La prospection est une des premières étapes qui précède l’investissement de capitaux en vue d’entreprendre les travaux d’exploitation minière. Du minerai doit être trouvé en quantité suffisante avant que des capitaux soient investis en vue de la mise en valeur minière et de la production. La plupart du temps, les activités de prospection ne sont pas fructueuses. Beaucoup de temps peut s’écouler entre les étapes de la prospection, de la mise en valeur minière et de la production en tant que telle.

On peut en dire autant d’un grand nombre d’entreprises.
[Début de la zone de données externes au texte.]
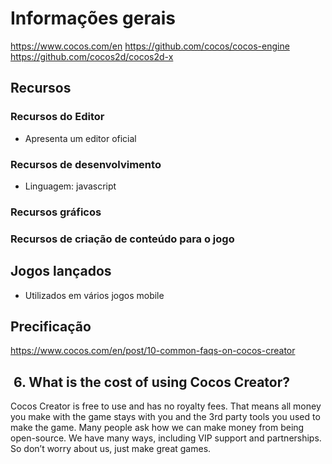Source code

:# Informações gerais

https://www.cocos.com/en
https://github.com/cocos/cocos-engine
https://github.com/cocos2d/cocos2d-x

## Recursos

### Recursos do Editor

- Apresenta um editor oficial

### Recursos de desenvolvimento

- Linguagem: javascript

### Recursos gráficos
### Recursos de criação de conteúdo para o jogo
## Jogos lançados

- Utilizados em vários jogos mobile

## Precificação 

https://www.cocos.com/en/post/10-common-faqs-on-cocos-creator
##  **6. What is the cost of using Cocos Creator?**

Cocos Creator is free to use and has no royalty fees. That means all money you make with the game stays with you and the 3rd party tools you used to make the game. Many people ask how we can make money from being open-source. We have many ways, including VIP support and partnerships. So don’t worry about us, just make great games.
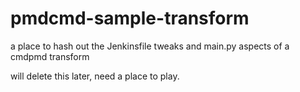 # pmdcmd-sample-transform

a place to hash out the Jenkinsfile tweaks and main.py aspects of a cmdpmd transform

will delete this later, need a place to play.
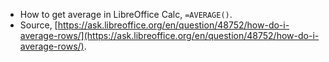 * How to get average in LibreOffice Calc, `=AVERAGE()`.
* Source, [https://ask.libreoffice.org/en/question/48752/how-do-i-average-rows/](https://ask.libreoffice.org/en/question/48752/how-do-i-average-rows/).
[35]  Dans la décision Newell c. La Reine, 2010 CCI 196, le juge Margeson a conclu que bien que le contribuable n’ait pas gagné de revenus durant les années faisant l’objet de l’examen, ce facteur n’était pas concluant (au paragraphe 143). L’arrêt Stewart confirme cette proposition, à savoir que l’inexistence de revenus n’est pas un facteur déterminant pour savoir si les activités d’un contribuable constituent une source de revenus.

[36]  M. Larkin a connu du succès dans le passé et il a gagné des sommes importantes; il a payé beaucoup d’impôts sur les revenus de ses entreprises passées. Il continue de rechercher des occasions similaires dans l’espoir de renouer avec le succès. Son expérience antérieure en matière de pertes et de profits dans ses entreprises milite en faveur d’une conclusion selon laquelle il exploitait une entreprise.

[37]  Les qualifications de M. Larkin pour exercer des activités commerciales dans l’industrie des ressources naturelles ne sont pas remises en question, étant donné qu’il a obtenu une licence en géologie et qu’il a travaillé dans l’industrie des ressources naturelles pendant la majeure partie de sa vie professionnelle. Il a également une connaissance des pratiques commerciales puisqu’il a obtenu un MBA. Il a consacré beaucoup de temps et de ressources à la recherche d’occasions dans ce secteur économique et il continuera probablement à le faire. Sa formation et son expérience militent en faveur d’une conclusion selon laquelle il dirigeait une entreprise.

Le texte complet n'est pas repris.